230 Minute From Durie To Menzies
Japanese Trade Agreement-Deputation from ACMA
For your meeting with ACMA this afternoon, Jones has prepared the
attached papers. They comprise:
(a) A general note;
(b) A brief outline of the provisions of the Agreement;
(c) A commentary on the particular points made in the ACMA letter.
Also attached is a copy of the letter from the Chambers and a copy
of the Agreement.
The following observations may be helpful in determining the
response to the deputation.
(1) Tariff Protection Policy. It would be reasonable to say that
this is not an entirely relevant argument.
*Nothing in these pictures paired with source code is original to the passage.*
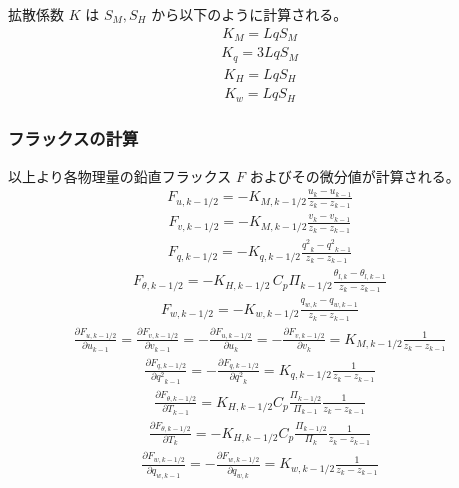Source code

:拡散係数 \(K\) は \(S_M,S_H\) から以下のように計算される。 \begin{eqnarray}K_M=LqS_M\end{eqnarray}
\begin{eqnarray}K_q=3LqS_M\end{eqnarray} \begin{eqnarray}K_H=LqS_H\end{eqnarray} \begin{eqnarray}K_w=LqS_H\end{eqnarray}

\hypertarget{ux30d5ux30e9ux30c3ux30afux30b9ux306eux8a08ux7b97}{%
\subsubsection{フラックスの計算}\label{ux30d5ux30e9ux30c3ux30afux30b9ux306eux8a08ux7b97}}

以上より各物理量の鉛直フラックス \(F\) およびその微分値が計算される。
\begin{eqnarray}F_{u,k-1/2}=-K_{M,k-1/2}\frac{u_{k}-u_{k-1}}{z_k-z_{k-1}}\end{eqnarray}
\begin{eqnarray}F_{v,k-1/2}=-K_{M,k-1/2}\frac{v_{k}-v_{k-1}}{z_k-z_{k-1}}\end{eqnarray}
\begin{eqnarray}F_{q,k-1/2}=-K_{q,k-1/2}\frac{{q^2}_ {k}-{q^2}_ {k-1}}{z_k-z_{k-1}}\end{eqnarray}
\begin{eqnarray}F_{\theta,k-1/2}=-K_{H,k-1/2}\,C_p\Pi_{k-1/2}\frac{\theta_{l,k}-\theta_{l,k-1}}{z_k-z_{k-1}}\end{eqnarray}
\begin{eqnarray}F_{w,k-1/2}=-K_{w,k-1/2}\frac{q_{w,k}-q_{w,k-1}}{z_k-z_{k-1}}\end{eqnarray}
\begin{eqnarray}\frac{\partial F_{u,k-1/2}}{\partial u_{k-1}}=\frac{\partial F_{v,k-1/2}}{\partial v_{k-1}}=-\frac{\partial F_{u,k-1/2}}{\partial u_{k}}=-\frac{\partial F_{v,k-1/2}}{\partial v_{k}}=K_{M,k-1/2}\frac{1}{z_k-z_{k-1}}\end{eqnarray}
\begin{eqnarray}\frac{\partial F_{q,k-1/2}}{\partial {q^2}_ {k-1}}=-\frac{\partial F_{q,k-1/2}}{\partial {q^2}_ {k}}=K_{q,k-1/2}\frac{1}{z_k-z_{k-1}}\end{eqnarray}
\begin{eqnarray}\frac{\partial F_{\theta,k-1/2}}{\partial T_{k-1}}=K_{H,k-1/2}C_p\frac{\Pi_{k-1/2}}{\Pi_{k-1}}\frac{1}{z_k-z_{k-1}}\end{eqnarray}
\begin{eqnarray}\frac{\partial F_{\theta,k-1/2}}{\partial T_{k}}=-K_{H,k-1/2}C_p\frac{\Pi_{k-1/2}}{\Pi_{k}}\frac{1}{z_k-z_{k-1}}\end{eqnarray}
\begin{eqnarray}\frac{\partial F_{w,k-1/2}}{\partial q_{w,k-1}}=-\frac{\partial F_{w,k-1/2}}{\partial q_{w,k}}=K_{w,k-1/2}\frac{1}{z_k-z_{k-1}}\end{eqnarray}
Whether or not
manufacturers are dissatisfied about the Government's general
tariff policy and the recent treatment of individual Tariff Board
reports, is not a principal factor in considering the Trade
Agreement with Japan. In any event, Mr McEwen has already said
publicly that these matters are being considered and no doubt he
would welcome the considered views of the Chambers of
Manufacturers on this problem.
(2) Emergency Action under the Agreement. This appears to be the
key to the complaint. The Chambers have either misunderstood or do
not accept Mr McEwen's assurances that the Agreement entitles us
to take emergency action in certain circumstances. The fact is
that if the Agreement does not allow emergency action, then the
whole Agreement must be regarded as one of the most successful
confidence tricks of all time.
However, I imagine that the real concern of the Chambers is their
expectation that Mr McEwen will be unwilling rather than unable
and in the event the Chambers will undoubtedly claim that they
were right in their expectations because they will produce
individual cases where, in their view, emergency action was
clearly needed but the Government failed to act.
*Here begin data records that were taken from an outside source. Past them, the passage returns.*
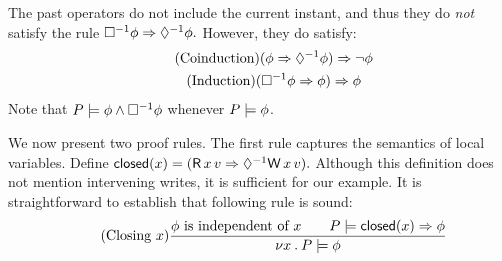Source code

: \documentclass[conference]{IEEEtran}
\theoremstyle{plain}
\theoremstyle{definition}
\begin{document}
The past operators do not include the current instant, and thus 
they do \emph{not} satisfy the rule
\begin{math}
  \Box^{-1}\phi\Rightarrow\Diamond^{-1}\phi.
\end{math}
However, they do satisfy:
\begin{gather*}
  \tag{Coinduction}
  (\phi \Rightarrow\Diamond^{-1}{\phi}) \Rightarrow\lnot \phi
  \\
  \tag{Induction}
  (\Box^{-1}\phi \Rightarrow\phi) \Rightarrow\phi
\end{gather*}
Note that $P \models \phi \land \Box^{-1}\phi$ whenever $P \models \phi$.

We now present two proof rules.  The first rule captures the semantics of
local variables.  Define
\begin{math}
  \closed(\aLoc) = (\DR{\aLoc}{\aVal} \Rightarrow \once \DW{\aLoc}{\aVal}).
\end{math}
Although this definition does not mention intervening writes, it is
sufficient for our example.  It is straightforward to establish that
following rule is sound:
\begin{displaymath}
  \tag{Closing $\aLoc$}
  \frac{
    \afo \text{ is independent of } \aLoc
    \qquad
    \aPS \models \closed(\aLoc) \Rightarrow \afo
  }{
    \nu \aLoc \st \aPS \models \afo
  }
\end{displaymath}
\end{document}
There are, therefore, two aspects of the problem. The first is
that clearly the Government has a right to emergency action; the
second is that the Government is not going to be panicked into
using that action every time the Chambers of Manufacturers make a
claim. The Agreement has got to be given an opportunity to work
and it would perhaps be as well to be quite frank in putting it to
the Chambers that the Government would expect that the use of the
emergency provisions would be the rare exception.
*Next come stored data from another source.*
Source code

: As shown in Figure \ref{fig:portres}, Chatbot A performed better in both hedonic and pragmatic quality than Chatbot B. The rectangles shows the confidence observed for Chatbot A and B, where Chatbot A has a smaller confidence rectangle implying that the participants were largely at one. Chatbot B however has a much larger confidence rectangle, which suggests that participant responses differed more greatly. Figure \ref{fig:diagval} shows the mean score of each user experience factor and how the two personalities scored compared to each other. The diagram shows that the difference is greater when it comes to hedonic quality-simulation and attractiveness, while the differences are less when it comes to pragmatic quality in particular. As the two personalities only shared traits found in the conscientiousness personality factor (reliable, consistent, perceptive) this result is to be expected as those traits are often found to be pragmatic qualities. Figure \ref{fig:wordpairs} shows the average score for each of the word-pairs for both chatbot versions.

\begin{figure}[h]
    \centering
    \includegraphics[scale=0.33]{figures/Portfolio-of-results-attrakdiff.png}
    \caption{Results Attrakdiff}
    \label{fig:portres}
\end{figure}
(3) Japanese Voluntary Restraint. It will not be possible now or
in the future to convince the Chambers of Manufacturers that this
is a worthwhile provision and that Japanese intentions are
honourable. The Government could be well satisfied that the
provision is working effectively, but it only takes one
manufacturer to claim that Japanese imports have put him out of
business and the undertaking is discredited. There will be
references to Canadian experience where the Government and
officials have been well satisfied with the arrangement, but not
manufacturers, and the case just cannot be proved. It is only left
to us to emphasise our belief in the efficacy of the arrangement
and the Government's view that this provision is an integral part
of the Agreement and if it does not work to the Government's
satisfaction, the whole Agreement is invalidated.